Aim of the task: When you print the records below, keep every word exact and leave out the images.
*** Information given Section Begins ***
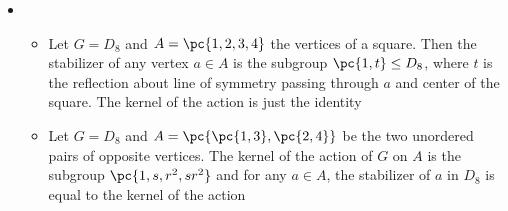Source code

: \documentclass[11pt]{article}
\begin{document}
\begin{definition*}
\begin{itemize}
        \item {}
        \begin{itemize}
            \item Let $G=D_8$ and $A =\pc{1,2,3,4}$ the vertices of a square. Then the stabilizer of any vertex $a\in A$ is the subgroup $\pc{1,t} \subgroup D_8$, where $t$ is the reflection about line of symmetry passing through $a$ and center of the square. The kernel of the action is just the identity
            \item Let $G=D_8$ and $A = \pc{\pc{1,3}, \pc{2,4}}$ be the two unordered pairs of opposite vertices. The kernel of the action of $G$ on $A$ is the subgroup $\pc{1,s,r^2,sr^2}$ and for any $a\in A$, the stabilizer of $a$ in $D_8$ is equal to the kernel of the action
        \end{itemize}
    \end{itemize}
\end{definition*}
\end{document}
*** Information given Section Ends ***
Problem solution:
Source code

: \documentclass[11pt]{article}
\begin{document}
\begin{definition*}
\begin{itemize}
        \item {}
        \begin{itemize}
            \item Let $G=D_8$ and $A =\pc{1,2,3,4}$ the vertices of a square. Then the stabilizer of any vertex $a\in A$ is the subgroup $\pc{1,t} \subgroup D_8$, where $t$ is the reflection about line of symmetry passing through $a$ and center of the square. The kernel of the action is just the identity
            \item Let $G=D_8$ and $A = \pc{\pc{1,3}, \pc{2,4}}$ be the two unordered pairs of opposite vertices. The kernel of the action of $G$ on $A$ is the subgroup $\pc{1,s,r^2,sr^2}$ and for any $a\in A$, the stabilizer of $a$ in $D_8$ is equal to the kernel of the action
        \end{itemize}
    \end{itemize}
\end{definition*}
\end{document}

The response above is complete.